Из больницы вышли вчетвером, постояли, поглядели на окошко Фата. Солнце блестело в стеклах, и показалось Генке, что он впервые в жизни не заметил, когда пришла вдруг эта солнечная, синяя, в птичьем разноголосье весна.
Словно бы вчера еще была слякоть, удушающие запахи свалки, и была кругом жизнь, которая начиналась аж в поздних сумерках…
А сегодня: дыши хоть до потери сознания, гуляй, смотри по сторонам… И можно не думать о вчерашнем.
— Айдате к реке? — сказал Толячий.
— Идемте! — обрадовалась Тося.
По улице Салавата Юлаева, мимо Детского парка спустились вчетвером к Быстряку.
Толячий и Слива по отлогой тропинке сбежали к самой воде. А Тося, подобрав свою матросскую юбку, уселась вверху, над обрывом, где молодая зеленая трава была густой и яркой, как на картинке. Генка немножко поколебался и сел рядом с Тосей.
Вода в Быстряке была еще мутноватая, но ровная, гладкая, текла широким потоком в сторону синих гор на горизонте, и если долго глядеть на нее — голова начинала кружиться.
Генка снял кепку, потом надел ее и покрутил за козырек.
— Тося, — сказал Генка, — вот ты тогда показывала мне письмо, помнишь?
— Помню, — сказала Тося, глядя, как Слива мастерит из двух щепок парусную лодку.
— Ну, про любовь там — это, конечно, глупость, — сказал Генка. — А давай дружить с тобой!
Тося щипнула зеленую травку у ног.
— Давай…
— Ну, и чтобы все честно… Я тут не виноват… Ну, в общем, это я, Тося, написал тебе.
Тося поглядела на него своими кукольными глазами.
— А я догадалась, Гена, когда ты покраснел в тот раз… — И сама теперь чуточку покраснела.
Генка снова яростно крутнул кепку.
— Идем завтра рыбачить, Тося!
— Ой! — сказала Тося. — Да я же не умею!
— А это я научу!
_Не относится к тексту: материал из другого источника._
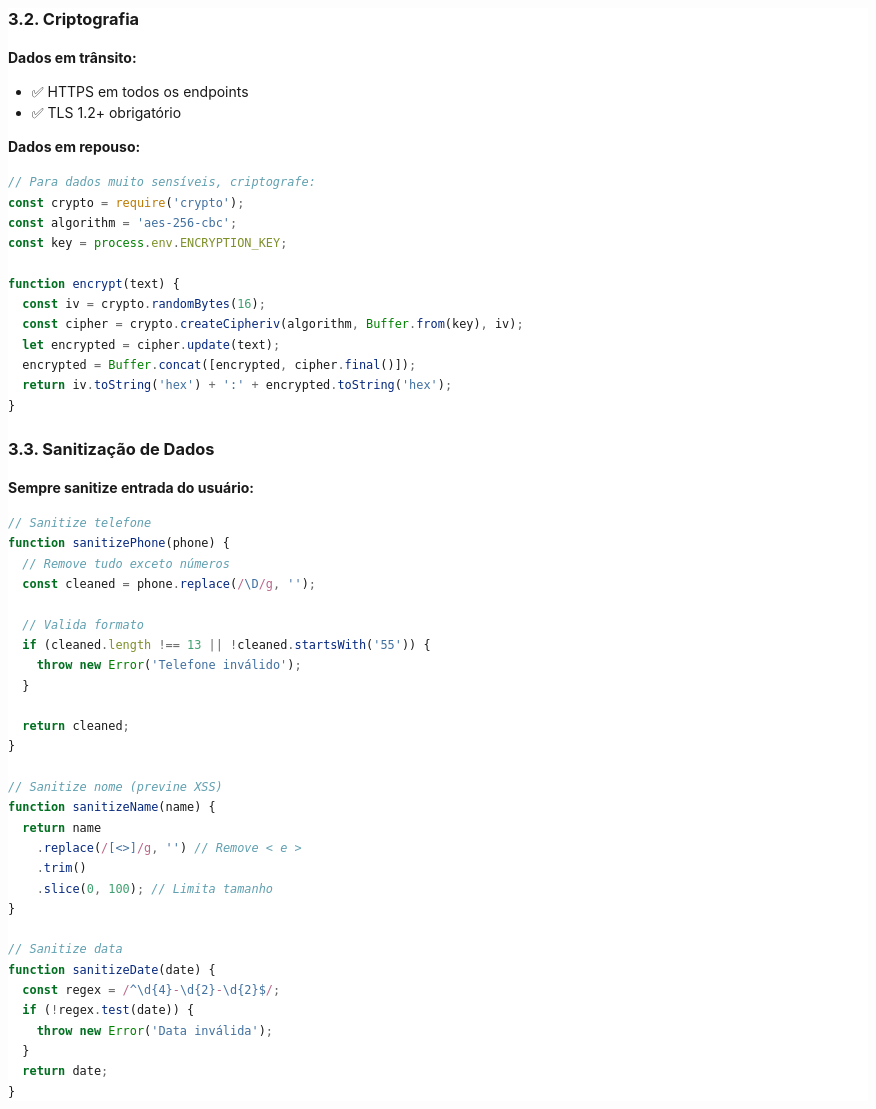 ### 3.2. Criptografia

**Dados em trânsito:**
- ✅ HTTPS em todos os endpoints
- ✅ TLS 1.2+ obrigatório

**Dados em repouso:**
```javascript
// Para dados muito sensíveis, criptografe:
const crypto = require('crypto');
const algorithm = 'aes-256-cbc';
const key = process.env.ENCRYPTION_KEY;

function encrypt(text) {
  const iv = crypto.randomBytes(16);
  const cipher = crypto.createCipheriv(algorithm, Buffer.from(key), iv);
  let encrypted = cipher.update(text);
  encrypted = Buffer.concat([encrypted, cipher.final()]);
  return iv.toString('hex') + ':' + encrypted.toString('hex');
}
```

### 3.3. Sanitização de Dados

**Sempre sanitize entrada do usuário:**

```javascript
// Sanitize telefone
function sanitizePhone(phone) {
  // Remove tudo exceto números
  const cleaned = phone.replace(/\D/g, '');
  
  // Valida formato
  if (cleaned.length !== 13 || !cleaned.startsWith('55')) {
    throw new Error('Telefone inválido');
  }
  
  return cleaned;
}

// Sanitize nome (previne XSS)
function sanitizeName(name) {
  return name
    .replace(/[<>]/g, '') // Remove < e >
    .trim()
    .slice(0, 100); // Limita tamanho
}

// Sanitize data
function sanitizeDate(date) {
  const regex = /^\d{4}-\d{2}-\d{2}$/;
  if (!regex.test(date)) {
    throw new Error('Data inválida');
  }
  return date;
}
```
Это быстро! Знаешь, как клюет сейчас!
— Ладно, — сказала Тося. — Только давай не завтра. Завтра лучше пойдем цветов нарвем для Фатыма! Ой! Ты знаешь, в овраге на татарке фиалок — уйма! — И Тося даже зажмурилась, чтобы показать, какая уйма на татарке цветов. — Пойдем?
И Генка почувствовал вдруг, что кончилось у него раздвоение личности. Что больше никогда не зашумит в ней призывным гамом толкучка. А навсегда останутся Тося… Да Слива… да Фат… да Толька-Толячий… да еще сестренка Катя. Надо только сказать ей, чтобы не выходила за ворота монастыря и никогда никого не подслушивала больше…
От воды наверх взбежал Слива.
— Мы завтра за фиалками идем для Фатыма, — сказала ему Тося. — Ты пойдешь с нами?
— Ну, ясно! — кивнул Слива и, будто зная, о чем здесь говорили без него, добавил: — А я вот на прошлой неделе отправил Динке Коршуновой свои стихи… А она мне ответила: «Дурак». Ну что, если не понимает, правда? — спросил он у Тоси.
— Ой, ребята! Толя! — воскликнула Тося. — А про те цепи, что в подвале, и про весь монастырь давайте мы летом всей дружиной разведаем! А? Гена? У вас теперь опыт, а как все возьмемся — мы хоть что узнаем! И про полковника узнаем — где воевал он!..
Хорошо все-таки жить цельной личностью: легко, интересно и как-то — просторно даже, вроде бы как на реке во время паводка.